Delante de su departamento y en medio del asedio policial, el hoy encarcelado, Oriol Junqueras dijo aquello de “solo el Pueblo salva al Pueblo”. Tenía razón, el referéndum fue posible gracias a todo el mundo. La gente se tuvo que organizar en la práctica clandestinidad escondiendo las urnas -jugando al gato y al ratón con la policía-, empresas privadas y autónomos voluntarios imprimieron papeletas de voto, grupos espontáneos de whatsapp se crearon para defender los colegios electorales del envite policial y un largo etcétera que hizo subir los colores a más de uno que creía tenerlo todo bajo control. En Catalunya, el 1 de octubre, el Estado perdió.

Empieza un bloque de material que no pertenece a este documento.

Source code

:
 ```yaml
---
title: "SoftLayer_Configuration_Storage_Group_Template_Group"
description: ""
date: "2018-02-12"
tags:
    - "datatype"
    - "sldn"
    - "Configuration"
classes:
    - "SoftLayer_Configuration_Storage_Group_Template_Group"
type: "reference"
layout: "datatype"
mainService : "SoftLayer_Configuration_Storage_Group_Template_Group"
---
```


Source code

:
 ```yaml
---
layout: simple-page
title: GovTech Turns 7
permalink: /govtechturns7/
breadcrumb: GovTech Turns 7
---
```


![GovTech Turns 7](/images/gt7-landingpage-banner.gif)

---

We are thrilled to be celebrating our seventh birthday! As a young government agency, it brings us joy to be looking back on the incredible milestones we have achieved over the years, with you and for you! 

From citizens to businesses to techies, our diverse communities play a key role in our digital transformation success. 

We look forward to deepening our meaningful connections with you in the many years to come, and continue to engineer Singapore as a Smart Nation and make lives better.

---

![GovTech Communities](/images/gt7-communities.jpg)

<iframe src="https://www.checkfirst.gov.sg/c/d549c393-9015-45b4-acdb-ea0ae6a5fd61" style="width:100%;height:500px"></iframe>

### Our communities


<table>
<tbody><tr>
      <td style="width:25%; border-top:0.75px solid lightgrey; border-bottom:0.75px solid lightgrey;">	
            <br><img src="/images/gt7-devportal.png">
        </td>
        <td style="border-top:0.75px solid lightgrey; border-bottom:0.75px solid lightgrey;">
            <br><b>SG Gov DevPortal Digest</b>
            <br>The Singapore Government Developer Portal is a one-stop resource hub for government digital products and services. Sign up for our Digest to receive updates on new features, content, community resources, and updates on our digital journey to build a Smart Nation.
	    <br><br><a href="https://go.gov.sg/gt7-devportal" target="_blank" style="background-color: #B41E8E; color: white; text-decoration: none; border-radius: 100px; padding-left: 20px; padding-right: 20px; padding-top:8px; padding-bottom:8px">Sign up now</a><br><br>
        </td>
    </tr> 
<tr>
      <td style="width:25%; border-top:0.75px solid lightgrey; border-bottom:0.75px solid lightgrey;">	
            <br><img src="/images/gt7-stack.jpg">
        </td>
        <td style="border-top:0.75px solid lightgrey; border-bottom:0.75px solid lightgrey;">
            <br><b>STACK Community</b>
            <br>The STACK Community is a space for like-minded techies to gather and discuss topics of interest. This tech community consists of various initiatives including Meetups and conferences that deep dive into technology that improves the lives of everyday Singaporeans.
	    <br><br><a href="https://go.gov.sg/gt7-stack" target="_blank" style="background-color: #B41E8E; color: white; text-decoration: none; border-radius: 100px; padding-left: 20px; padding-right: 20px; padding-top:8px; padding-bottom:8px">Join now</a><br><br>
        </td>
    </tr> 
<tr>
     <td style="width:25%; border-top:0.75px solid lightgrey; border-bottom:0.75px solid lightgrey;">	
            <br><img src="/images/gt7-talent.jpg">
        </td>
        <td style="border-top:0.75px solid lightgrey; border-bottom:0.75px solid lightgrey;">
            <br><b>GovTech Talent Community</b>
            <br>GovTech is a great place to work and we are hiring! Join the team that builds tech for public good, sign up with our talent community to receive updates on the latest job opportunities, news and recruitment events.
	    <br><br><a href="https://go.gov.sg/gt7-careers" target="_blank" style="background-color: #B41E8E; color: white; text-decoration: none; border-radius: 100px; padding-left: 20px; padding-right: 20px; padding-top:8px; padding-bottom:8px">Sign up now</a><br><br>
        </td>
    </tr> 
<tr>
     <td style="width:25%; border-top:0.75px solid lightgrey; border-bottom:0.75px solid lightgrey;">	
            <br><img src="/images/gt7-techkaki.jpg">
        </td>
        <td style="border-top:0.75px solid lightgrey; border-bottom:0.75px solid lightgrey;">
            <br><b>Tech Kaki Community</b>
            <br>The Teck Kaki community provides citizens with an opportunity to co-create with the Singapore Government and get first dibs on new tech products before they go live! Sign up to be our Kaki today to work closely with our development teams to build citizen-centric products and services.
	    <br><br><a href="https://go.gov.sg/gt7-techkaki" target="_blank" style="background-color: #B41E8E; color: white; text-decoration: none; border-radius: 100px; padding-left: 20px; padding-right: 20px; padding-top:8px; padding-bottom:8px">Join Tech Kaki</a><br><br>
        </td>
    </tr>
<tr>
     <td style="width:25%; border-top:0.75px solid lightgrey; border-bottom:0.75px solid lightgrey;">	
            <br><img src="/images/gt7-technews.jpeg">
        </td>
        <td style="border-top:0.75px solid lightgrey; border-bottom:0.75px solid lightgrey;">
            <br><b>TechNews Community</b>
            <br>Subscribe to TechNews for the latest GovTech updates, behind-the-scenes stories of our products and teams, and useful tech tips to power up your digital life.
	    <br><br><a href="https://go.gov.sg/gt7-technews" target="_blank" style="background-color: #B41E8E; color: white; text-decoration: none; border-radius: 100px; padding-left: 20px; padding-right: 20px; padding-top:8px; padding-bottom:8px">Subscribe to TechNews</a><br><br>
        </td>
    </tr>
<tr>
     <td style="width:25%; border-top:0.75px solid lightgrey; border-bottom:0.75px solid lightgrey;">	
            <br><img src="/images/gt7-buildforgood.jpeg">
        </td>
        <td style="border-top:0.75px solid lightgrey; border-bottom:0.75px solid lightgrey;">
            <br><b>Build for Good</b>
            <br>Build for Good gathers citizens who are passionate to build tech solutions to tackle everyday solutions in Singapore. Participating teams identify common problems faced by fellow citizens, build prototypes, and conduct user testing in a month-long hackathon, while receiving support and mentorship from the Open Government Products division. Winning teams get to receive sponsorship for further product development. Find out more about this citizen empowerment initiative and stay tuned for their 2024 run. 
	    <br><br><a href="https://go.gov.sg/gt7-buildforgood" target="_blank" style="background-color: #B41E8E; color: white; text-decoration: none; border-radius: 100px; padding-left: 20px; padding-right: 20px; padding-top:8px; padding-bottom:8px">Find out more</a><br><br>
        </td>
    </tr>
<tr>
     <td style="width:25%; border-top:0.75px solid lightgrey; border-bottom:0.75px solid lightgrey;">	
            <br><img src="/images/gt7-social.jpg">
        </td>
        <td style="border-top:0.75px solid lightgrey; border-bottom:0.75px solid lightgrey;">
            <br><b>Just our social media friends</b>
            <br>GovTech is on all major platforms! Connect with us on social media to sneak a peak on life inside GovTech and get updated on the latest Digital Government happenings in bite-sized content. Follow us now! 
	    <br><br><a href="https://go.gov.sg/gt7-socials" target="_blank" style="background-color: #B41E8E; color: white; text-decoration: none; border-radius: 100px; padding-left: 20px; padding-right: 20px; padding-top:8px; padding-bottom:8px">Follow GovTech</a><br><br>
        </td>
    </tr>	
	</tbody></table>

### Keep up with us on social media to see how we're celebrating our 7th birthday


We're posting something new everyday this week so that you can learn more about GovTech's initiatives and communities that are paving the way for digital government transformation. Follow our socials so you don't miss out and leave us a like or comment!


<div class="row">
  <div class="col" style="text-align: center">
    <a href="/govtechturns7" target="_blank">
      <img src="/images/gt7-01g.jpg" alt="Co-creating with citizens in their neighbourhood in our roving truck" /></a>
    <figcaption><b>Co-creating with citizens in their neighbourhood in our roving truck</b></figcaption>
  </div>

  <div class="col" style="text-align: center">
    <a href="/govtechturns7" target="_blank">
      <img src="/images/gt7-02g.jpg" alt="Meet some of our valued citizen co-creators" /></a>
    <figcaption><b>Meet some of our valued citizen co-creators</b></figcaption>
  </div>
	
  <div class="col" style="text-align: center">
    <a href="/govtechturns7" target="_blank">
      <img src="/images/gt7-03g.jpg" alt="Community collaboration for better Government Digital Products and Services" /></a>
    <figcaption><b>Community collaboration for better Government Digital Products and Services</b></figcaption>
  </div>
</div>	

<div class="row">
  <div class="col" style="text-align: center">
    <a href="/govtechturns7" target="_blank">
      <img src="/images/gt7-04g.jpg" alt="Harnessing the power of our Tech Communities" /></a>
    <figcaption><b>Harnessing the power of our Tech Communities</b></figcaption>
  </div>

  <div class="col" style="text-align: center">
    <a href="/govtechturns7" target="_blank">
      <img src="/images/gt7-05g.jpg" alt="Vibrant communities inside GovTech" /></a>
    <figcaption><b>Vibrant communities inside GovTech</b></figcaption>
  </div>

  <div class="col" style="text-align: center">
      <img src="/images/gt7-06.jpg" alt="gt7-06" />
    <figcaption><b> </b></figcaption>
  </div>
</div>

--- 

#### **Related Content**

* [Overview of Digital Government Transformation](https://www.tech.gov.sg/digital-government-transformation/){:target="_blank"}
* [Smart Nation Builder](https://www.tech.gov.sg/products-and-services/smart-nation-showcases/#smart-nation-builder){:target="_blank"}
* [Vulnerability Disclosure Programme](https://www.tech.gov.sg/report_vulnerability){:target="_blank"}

Una lección popular que fortaleció aún más el tejido de organizaciones sociales de Catalunya, un tejido ya de por sí, extenso y resiliente -quien sabe si es por la inexistencia secular de instituciones representativas lo suficientemente empoderadas-. Un tejido que ha hecho posibles las movilizaciones populares pacíficas más masivas de la última década en Europa. El 1 de octubre fue un momento disruptivo y generó sinergias ciudadanas nunca vistas hasta entonces. De aquel día surgieron iniciativas muy potentes autoorganizadas y con apoyos públicos mínimos o inexistentes que continúan trabajando sobre el terreno para generar debate ciudadano entorno a la idea de la creación de una República social y democrática en Catalunya. Además de las ya existentes “Súmate” de castellanohablantes o la propia ANC, se crearon tantas otras como Birres per la República donde dos mujeres valientes sacan horas de su sueño para que esto salga bien -y lo consiguen-, por no hablar de las iniciativas #Free relacionadas con los presos y exiliados u otras como Babel, Cartes per la República y un larguísimo etcétera de gente anónima dispuesta al sacrificio para construir un país moderno des de la base. La democracia, la República, es precisamente esto. Como bien entendió Junqueras es muy cierto que solo el Pueblo salva al Pueblo.

Harían bien en tomar ejemplo otros pueblos del Estado. Quizá, si lo piensan bien y a la vista de todo lo publicado, el Rey y su corte, no les representan tanto como se creen.